What is a threat actor?
Threat actors are individuals or groups that attack digital devices, networks or computer systems
Subscribe to the IBM Newsletter Explore IBM Security QRadar
Isometric drawing showing different office personnel, all using IBM Security
What is a threat actor?

Threat actors, also known as cyber threat actors or malicious actors, are individuals or groups that intentionally cause harm to digital devices or systems. Threat actors exploit vulnerabilities in computer systems, networks, and software to perpetuate a variety of cyberattacks, including phishing, ransomware, and malware attacks. 

Today, there are many types of threat actors—all with varying attributes, motivations, skill levels, and tactics. Some of the most common types of threat actors include hacktivists, nation-state actors, cybercriminals, thrill seekers, insider threat actors, and cyberterrorists.

As the frequency and severity of cybercrimes continue to grow, understanding these different types of threat actors is increasingly critical for improving individual and organizational cybersecurity.

Types of threat actors

The term threat actor is broad and relatively all-encompassing, extending to any person or group that poses a threat to cybersecurity. Threat actors are often categorized into different types based on their motivation and, to a lesser degree, their level of sophistication. 
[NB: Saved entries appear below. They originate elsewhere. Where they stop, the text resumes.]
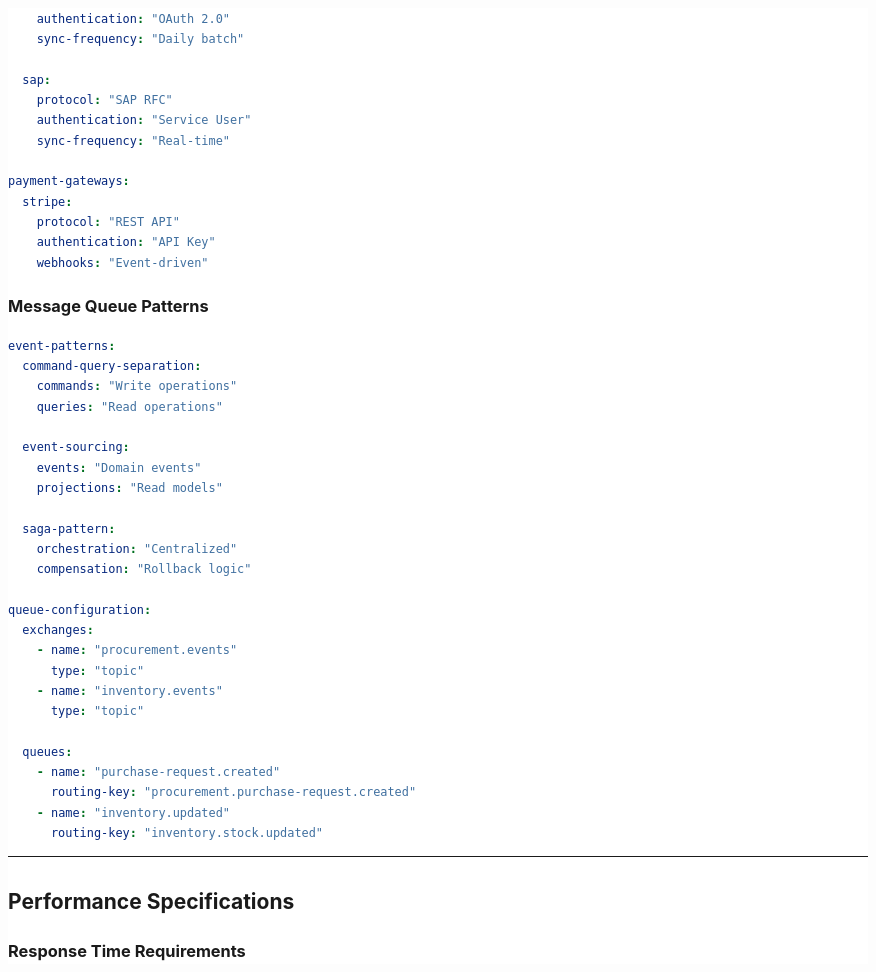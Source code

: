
 ```yaml
    authentication: "OAuth 2.0"
    sync-frequency: "Daily batch"
    
  sap:
    protocol: "SAP RFC"
    authentication: "Service User"
    sync-frequency: "Real-time"
    
payment-gateways:
  stripe:
    protocol: "REST API"
    authentication: "API Key"
    webhooks: "Event-driven"
```

### Message Queue Patterns

```yaml
event-patterns:
  command-query-separation:
    commands: "Write operations"
    queries: "Read operations"
    
  event-sourcing:
    events: "Domain events"
    projections: "Read models"
    
  saga-pattern:
    orchestration: "Centralized"
    compensation: "Rollback logic"
    
queue-configuration:
  exchanges:
    - name: "procurement.events"
      type: "topic"
    - name: "inventory.events"
      type: "topic"
      
  queues:
    - name: "purchase-request.created"
      routing-key: "procurement.purchase-request.created"
    - name: "inventory.updated"
      routing-key: "inventory.stock.updated"
```

---

## Performance Specifications

### Response Time Requirements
These individuals or groups commit cyber crimes, mostly for financial gain. Common crimes committed by cybercriminals include ransomware attacks, and phishing scams that trick people into making money transfers or divulging credit card information, login credentials, intellectual property or other private or sensitive information. 

Nation-state actors

Nation states and governments frequently fund threat actors with the goal of stealing sensitive data, gathering confidential information, or disrupting another government’s critical infrastructure. These malicious activities often include espionage or cyberwarfare and tend to be highly funded, making the threats complex and challenging to detect. 


These threat actors use hacking techniques to promote political or social agendas, such as spreading free speech or uncovering human rights violations. Hacktivists believe they are affecting positive social change and feel justified in targeting individuals, organizations, or government agencies to expose secrets or other sensitive information. A well-known example of a hacktivist group is Anonymous, an international hacking collective that claims to advocate for freedom of speech on the internet.

Thrill seekers

Thrill seekers are just what they sound like—they attack computer and information systems primarily for fun. Some want to see how much sensitive information or data they can steal; others want to use hacking to better understand how networks and computer systems work. One class of thrill seekers, called script kiddies, lack advanced technical skills, but use pre-existing tools and techniques to attack vulnerable systems, primarily for amusement or personal satisfaction. Though they don't always seek to cause harm, thrill seekers can still cause unintended damage by interfering with a network's cybersecurity and opening the door to future cyberattacks. 

Insider threats

Unlike most other actor types, insider threat actors do not always have malicious intent. Some hurt their companies through human error, e.g. by unwittingly installing malware, or losing a company-issued device that a cybercriminal finds and uses to access the network. But malicious insiders do exist—for example, the disgruntled employee who abuses access privileges to steal data for monetary gain, or causes damage to data or applications in retaliation for being passed over for promotion.


Cyberterrorists launch politcally or ideologically motivated cyberattacks that threaten or result in violence. Some cyberterrorists are nation-state actors; others actor on their own or on behalf of a non-government group. 

Threat actor targets

Threat actors often target large organizations; because they have more money and more sensitive data, they offer the largest potential payoff. 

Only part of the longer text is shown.